Every character in every story made by every human is a reflection of nature. It is never person, place, or thing. Characters are always combinations of person-place-thing, just like our perceptions are always confusing mixtures of different elements that mix together by a logic we don’t fully understand. We are a reflection of nature. To say that stories are emotional is to say that matter is matter. Things are things. Lights are lights. Flowers are flowers. Bread is bread. Stories are emotions. When a storyteller wrestles with emotions and imagines emotions wrestling with each other, then characters are made.
The best books try to be good books by being moral books. The pursuit of moral perfection is a storyteller’s job. Some storytellers are lucky enough to pursue perfection in book form and make lots of money. The rest of us who suck at writing have to live a good story instead of writing one, by fighting the real evils instead of imagining them, and saving real people instead of made-up ones.

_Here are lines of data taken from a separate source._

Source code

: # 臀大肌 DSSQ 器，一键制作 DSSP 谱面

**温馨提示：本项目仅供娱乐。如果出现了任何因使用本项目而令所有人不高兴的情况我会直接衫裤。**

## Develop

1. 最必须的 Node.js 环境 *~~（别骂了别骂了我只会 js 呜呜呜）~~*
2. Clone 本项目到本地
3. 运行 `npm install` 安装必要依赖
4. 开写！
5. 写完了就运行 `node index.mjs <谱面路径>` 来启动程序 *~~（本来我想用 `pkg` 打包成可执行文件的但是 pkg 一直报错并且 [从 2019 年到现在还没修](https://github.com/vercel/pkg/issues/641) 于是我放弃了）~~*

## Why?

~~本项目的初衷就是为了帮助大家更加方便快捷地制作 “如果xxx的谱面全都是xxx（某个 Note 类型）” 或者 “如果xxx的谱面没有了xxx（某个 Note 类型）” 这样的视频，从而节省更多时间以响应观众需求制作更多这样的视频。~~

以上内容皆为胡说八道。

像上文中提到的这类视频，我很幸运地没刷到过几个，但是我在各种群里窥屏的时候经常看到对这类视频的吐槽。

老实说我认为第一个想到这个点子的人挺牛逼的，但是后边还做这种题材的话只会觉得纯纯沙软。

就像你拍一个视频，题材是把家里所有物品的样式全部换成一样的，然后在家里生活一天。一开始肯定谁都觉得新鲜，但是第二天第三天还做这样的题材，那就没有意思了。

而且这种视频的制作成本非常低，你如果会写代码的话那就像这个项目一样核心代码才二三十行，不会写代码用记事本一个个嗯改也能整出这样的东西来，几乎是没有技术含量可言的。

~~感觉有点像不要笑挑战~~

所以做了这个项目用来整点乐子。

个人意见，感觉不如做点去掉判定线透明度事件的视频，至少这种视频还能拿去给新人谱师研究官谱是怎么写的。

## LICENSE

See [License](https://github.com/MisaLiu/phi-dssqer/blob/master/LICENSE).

Everyone is a copy-cat, but we improve stories by copying from real life instead of copying from other stories. An unoriginal truth is found in a new place that it had not been before, and then the storyteller takes that truth and puts it into the story, and then the characters discover the truth, and then characters develop downward (do bad) or upward (do good) based on their reaction.
Try to have as much fun as possible. The best stories are always the funnest to write. It’s that simple. They pull us in just like they pull readers in. When we don’t understand morality, we get pulled in by the wrong things. We are all pulled by good and bad things. The good things are the easiest to rationalize and accept, while the bad things make us perform mental gymnastics to justify our poor taste. For this reason, good books are easier to write than bad books. Good stories keep us awake, while bad ones put us to sleep.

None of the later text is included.